Brokers aim to improve IOIs after misuse claims
Brokers say they are striving to improve the quality of their pre-trade indication of interest (IOI) messages to help buy-side clients seek liquidity more efficiently.
They spoke out in response to claims reported by AsianInvestor on the misuse of IOIs, which are pre-trade messages used in privately negotiated block trades.
Several heads of sales trading acknowledge that while they need to be tactical about IOI distribution, it’s just as important to protect buy-side client order flow and operate on a basis of trust.
Recently a group of 20 buy-side head traders formed a group to canvass peers and rate the quality of IOIs distributed by brokers on Bloomberg terminals.

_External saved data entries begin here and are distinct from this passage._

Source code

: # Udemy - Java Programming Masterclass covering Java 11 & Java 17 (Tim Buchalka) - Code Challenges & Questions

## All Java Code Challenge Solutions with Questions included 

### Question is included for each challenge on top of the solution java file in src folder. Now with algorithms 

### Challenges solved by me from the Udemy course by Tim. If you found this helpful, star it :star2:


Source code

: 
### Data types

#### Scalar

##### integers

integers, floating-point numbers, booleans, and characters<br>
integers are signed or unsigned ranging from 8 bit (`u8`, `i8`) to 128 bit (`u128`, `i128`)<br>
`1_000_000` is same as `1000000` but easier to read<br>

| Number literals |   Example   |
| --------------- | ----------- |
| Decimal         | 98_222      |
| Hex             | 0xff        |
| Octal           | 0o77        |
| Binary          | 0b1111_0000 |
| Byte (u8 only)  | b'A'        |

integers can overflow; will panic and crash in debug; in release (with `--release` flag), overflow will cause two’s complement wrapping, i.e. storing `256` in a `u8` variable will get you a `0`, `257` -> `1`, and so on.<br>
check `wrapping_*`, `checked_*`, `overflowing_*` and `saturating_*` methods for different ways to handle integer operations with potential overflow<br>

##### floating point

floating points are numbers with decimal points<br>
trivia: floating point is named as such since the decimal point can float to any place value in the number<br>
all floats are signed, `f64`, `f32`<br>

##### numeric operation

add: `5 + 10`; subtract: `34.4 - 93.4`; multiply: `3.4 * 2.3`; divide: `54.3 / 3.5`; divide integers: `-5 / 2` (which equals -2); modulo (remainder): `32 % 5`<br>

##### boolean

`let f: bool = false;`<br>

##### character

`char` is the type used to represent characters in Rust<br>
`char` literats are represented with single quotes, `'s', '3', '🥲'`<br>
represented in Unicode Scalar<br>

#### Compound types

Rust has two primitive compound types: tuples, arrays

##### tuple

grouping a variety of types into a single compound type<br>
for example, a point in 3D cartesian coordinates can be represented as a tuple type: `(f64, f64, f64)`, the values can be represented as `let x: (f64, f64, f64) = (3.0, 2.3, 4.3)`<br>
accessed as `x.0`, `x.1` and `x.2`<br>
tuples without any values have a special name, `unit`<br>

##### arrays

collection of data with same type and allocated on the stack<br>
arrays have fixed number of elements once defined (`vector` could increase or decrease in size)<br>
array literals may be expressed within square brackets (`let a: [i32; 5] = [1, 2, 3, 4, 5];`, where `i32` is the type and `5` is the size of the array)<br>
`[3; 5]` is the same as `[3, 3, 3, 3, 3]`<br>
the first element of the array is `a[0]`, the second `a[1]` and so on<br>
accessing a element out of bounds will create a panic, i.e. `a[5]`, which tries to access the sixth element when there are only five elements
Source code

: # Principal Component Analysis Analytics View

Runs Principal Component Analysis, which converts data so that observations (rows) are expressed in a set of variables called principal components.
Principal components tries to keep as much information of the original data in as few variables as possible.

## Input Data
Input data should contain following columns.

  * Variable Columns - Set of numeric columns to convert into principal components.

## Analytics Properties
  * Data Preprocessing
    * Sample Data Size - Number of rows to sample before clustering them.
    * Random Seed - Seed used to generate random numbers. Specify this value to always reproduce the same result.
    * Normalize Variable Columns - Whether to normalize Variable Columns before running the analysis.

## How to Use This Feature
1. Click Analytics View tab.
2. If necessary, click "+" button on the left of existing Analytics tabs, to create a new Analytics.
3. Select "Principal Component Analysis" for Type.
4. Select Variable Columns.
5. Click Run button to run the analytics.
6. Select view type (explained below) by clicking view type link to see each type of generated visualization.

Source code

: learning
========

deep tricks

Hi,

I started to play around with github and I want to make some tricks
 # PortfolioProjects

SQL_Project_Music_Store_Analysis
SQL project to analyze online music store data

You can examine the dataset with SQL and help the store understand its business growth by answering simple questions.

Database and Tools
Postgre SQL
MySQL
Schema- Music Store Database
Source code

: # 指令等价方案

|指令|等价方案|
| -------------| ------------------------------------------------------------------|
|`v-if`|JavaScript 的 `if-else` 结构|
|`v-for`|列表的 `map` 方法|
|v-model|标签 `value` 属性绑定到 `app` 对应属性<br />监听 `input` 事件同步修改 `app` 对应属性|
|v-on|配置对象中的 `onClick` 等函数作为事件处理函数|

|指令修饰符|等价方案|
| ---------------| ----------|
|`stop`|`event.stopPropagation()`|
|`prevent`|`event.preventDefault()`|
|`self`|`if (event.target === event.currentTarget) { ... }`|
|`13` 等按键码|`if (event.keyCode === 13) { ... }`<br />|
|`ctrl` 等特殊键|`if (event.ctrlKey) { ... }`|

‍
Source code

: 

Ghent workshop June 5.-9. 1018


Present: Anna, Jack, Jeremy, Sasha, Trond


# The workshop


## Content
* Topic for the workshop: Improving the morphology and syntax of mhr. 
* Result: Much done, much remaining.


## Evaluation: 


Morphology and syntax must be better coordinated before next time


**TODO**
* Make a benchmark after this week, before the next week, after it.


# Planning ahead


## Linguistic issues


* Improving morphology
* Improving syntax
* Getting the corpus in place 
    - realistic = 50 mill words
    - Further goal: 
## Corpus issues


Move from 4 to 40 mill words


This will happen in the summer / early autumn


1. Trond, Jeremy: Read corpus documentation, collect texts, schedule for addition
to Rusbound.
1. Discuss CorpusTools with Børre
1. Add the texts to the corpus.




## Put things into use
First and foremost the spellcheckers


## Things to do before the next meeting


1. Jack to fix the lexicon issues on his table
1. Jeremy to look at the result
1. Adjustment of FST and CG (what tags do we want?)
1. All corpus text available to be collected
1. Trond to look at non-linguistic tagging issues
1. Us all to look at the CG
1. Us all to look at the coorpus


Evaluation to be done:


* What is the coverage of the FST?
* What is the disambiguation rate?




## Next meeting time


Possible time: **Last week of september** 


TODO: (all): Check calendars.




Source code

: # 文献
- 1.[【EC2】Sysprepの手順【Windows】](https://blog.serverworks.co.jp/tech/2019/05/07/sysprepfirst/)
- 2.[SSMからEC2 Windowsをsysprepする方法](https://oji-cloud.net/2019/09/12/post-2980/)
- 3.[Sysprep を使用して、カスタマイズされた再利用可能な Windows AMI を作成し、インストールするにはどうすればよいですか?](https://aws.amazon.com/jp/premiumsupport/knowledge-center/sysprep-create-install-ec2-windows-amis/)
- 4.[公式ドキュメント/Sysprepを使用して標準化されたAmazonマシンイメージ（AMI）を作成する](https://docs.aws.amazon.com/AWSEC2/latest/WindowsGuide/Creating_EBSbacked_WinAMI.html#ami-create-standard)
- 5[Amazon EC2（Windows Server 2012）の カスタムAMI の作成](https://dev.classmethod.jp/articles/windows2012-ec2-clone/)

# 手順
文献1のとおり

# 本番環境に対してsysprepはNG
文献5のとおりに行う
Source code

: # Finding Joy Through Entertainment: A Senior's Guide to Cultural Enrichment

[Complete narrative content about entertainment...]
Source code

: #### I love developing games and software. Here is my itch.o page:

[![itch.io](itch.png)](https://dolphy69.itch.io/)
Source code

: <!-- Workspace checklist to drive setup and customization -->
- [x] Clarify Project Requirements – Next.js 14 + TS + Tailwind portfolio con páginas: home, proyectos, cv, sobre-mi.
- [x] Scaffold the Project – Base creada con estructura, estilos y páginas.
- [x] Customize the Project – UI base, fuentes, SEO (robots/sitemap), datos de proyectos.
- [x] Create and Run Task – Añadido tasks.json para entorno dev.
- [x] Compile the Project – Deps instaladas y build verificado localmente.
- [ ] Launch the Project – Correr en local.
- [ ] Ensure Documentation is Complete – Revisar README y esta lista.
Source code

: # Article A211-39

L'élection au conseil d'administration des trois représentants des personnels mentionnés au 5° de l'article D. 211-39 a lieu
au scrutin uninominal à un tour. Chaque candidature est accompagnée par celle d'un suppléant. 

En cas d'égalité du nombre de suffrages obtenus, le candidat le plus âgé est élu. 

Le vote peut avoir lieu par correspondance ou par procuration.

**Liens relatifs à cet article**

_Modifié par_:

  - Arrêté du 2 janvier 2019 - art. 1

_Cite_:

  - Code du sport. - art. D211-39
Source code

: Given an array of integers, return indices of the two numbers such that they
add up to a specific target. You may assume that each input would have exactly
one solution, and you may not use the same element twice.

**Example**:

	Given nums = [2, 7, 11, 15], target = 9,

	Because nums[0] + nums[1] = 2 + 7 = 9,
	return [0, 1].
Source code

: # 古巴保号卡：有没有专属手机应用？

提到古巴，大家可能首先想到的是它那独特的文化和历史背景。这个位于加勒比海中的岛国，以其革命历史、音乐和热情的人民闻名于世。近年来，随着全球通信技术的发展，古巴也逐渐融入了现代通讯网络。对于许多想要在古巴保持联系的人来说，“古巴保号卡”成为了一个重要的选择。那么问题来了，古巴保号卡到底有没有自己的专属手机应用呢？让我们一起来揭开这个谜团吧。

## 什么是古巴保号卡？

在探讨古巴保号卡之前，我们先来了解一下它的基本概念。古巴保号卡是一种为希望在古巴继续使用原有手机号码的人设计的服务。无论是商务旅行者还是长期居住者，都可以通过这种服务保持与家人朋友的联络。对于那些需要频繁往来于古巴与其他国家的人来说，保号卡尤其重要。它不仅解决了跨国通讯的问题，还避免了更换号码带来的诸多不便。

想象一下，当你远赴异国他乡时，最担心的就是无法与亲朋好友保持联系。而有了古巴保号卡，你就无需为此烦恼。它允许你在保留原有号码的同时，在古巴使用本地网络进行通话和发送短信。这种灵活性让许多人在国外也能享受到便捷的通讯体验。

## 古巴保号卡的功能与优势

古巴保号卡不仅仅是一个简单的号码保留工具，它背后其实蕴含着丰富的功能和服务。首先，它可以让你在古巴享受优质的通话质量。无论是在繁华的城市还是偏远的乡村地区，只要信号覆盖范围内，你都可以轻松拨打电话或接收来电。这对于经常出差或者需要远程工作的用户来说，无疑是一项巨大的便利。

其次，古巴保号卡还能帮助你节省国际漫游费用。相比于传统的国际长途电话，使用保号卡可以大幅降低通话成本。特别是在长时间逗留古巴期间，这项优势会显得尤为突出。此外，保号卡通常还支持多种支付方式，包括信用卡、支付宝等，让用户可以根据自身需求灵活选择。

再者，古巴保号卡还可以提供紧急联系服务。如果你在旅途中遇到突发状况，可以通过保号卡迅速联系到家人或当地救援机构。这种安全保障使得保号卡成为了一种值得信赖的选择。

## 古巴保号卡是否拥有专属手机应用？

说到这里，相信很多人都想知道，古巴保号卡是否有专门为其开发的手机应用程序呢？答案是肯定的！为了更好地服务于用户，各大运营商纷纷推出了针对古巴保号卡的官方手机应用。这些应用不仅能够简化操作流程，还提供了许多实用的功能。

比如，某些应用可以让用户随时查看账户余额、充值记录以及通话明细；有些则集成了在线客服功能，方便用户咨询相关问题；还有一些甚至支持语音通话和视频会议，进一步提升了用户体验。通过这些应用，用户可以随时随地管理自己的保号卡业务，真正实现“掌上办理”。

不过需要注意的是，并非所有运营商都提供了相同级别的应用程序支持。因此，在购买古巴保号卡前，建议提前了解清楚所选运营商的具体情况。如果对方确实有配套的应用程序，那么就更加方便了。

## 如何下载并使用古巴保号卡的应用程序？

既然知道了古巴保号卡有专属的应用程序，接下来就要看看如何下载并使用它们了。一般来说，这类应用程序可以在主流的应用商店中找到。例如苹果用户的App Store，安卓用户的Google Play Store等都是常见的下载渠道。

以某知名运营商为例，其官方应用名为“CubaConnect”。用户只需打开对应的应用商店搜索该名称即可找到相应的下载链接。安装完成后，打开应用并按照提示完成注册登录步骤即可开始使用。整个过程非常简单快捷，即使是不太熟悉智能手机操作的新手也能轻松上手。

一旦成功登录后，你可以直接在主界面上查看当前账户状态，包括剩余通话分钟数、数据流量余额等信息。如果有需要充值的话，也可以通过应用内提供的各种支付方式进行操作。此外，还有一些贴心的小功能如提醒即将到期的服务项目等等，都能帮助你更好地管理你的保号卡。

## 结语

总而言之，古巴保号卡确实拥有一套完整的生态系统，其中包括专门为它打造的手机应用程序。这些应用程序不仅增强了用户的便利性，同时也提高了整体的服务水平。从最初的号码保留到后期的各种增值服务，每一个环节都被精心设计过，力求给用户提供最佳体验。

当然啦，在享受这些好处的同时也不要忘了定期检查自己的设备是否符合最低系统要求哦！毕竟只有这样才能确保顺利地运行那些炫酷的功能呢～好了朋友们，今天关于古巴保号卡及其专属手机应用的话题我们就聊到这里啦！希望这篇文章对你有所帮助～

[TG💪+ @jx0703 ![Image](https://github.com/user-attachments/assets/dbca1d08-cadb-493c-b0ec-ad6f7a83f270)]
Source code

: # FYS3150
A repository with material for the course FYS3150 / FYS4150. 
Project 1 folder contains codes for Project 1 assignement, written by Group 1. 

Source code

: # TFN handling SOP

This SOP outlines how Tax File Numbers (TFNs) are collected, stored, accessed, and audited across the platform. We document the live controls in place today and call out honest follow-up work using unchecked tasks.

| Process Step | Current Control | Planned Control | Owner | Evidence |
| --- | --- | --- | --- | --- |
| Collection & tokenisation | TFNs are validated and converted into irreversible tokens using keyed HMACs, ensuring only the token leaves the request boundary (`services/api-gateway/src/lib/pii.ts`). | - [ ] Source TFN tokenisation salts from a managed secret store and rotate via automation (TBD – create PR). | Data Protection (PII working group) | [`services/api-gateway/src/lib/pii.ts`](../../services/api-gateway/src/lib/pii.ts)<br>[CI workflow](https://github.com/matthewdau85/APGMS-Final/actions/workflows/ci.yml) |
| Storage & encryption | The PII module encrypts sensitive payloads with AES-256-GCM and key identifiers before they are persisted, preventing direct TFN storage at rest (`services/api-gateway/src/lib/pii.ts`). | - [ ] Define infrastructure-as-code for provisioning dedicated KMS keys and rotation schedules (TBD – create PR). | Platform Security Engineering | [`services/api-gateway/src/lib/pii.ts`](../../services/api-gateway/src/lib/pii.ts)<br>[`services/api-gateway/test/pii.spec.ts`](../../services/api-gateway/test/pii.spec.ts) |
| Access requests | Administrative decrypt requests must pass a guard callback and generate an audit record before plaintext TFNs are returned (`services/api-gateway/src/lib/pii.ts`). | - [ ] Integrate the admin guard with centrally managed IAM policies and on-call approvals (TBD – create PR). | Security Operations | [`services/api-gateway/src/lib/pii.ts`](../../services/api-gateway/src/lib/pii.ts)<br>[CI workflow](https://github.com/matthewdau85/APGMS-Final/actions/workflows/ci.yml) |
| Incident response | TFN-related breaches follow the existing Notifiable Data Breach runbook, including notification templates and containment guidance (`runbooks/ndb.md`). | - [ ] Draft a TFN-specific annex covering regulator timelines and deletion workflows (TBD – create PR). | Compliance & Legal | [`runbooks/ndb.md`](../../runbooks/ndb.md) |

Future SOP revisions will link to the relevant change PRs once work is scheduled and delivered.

The initiative is borne of dissatisfaction at how IOIs are used by some brokers more as a tool to advertise transactions and tout their “active coverage” on particular stocks, often without the clients’ consent.
Buy-side traders dislike that their order flows are being shown to clients of a broker who want to see all market flows, but show nothing of their own in return.
While this practice might enable a broker to tease trades out of their clients, it may conflict with the interests of other investors who have shown their hands via IOIs.
If an IOI is backed by a sizeable order, for example, clients who want to see these pre-trade messages of interest but withhold their own flow could make their decision on whether to trade based around that.
George Molina, head of Asia trading at Franklin Templeton, says the group of 20 traders has been working with the sell-side to try and ensure they facilitate an equal exchange of information via IOIs to avoid misuse.
“This has been happening for quite some time and from my understanding it was the classic ‘if you don’t ask, they don’t tell’ type of issue with the brokers,” he says. “What we’ve done is to reach out to the sell-side community and asked that our IOIs be shared only with peers who are playing by the rules.”
In fact, brokers report that increasingly clients are asking them how they go about IOI distribution, as well as about their policies for differentiating “natural order” – agency order from a broker’s buy-side client – from those they view as not natural, such as from a bank’s own facilitation desk.
In today’s environment of shrunken trading volumes where finding liquidity tops buy-side concerns, traders say IOI misuse is destroying liquidity rather than helping to locate it.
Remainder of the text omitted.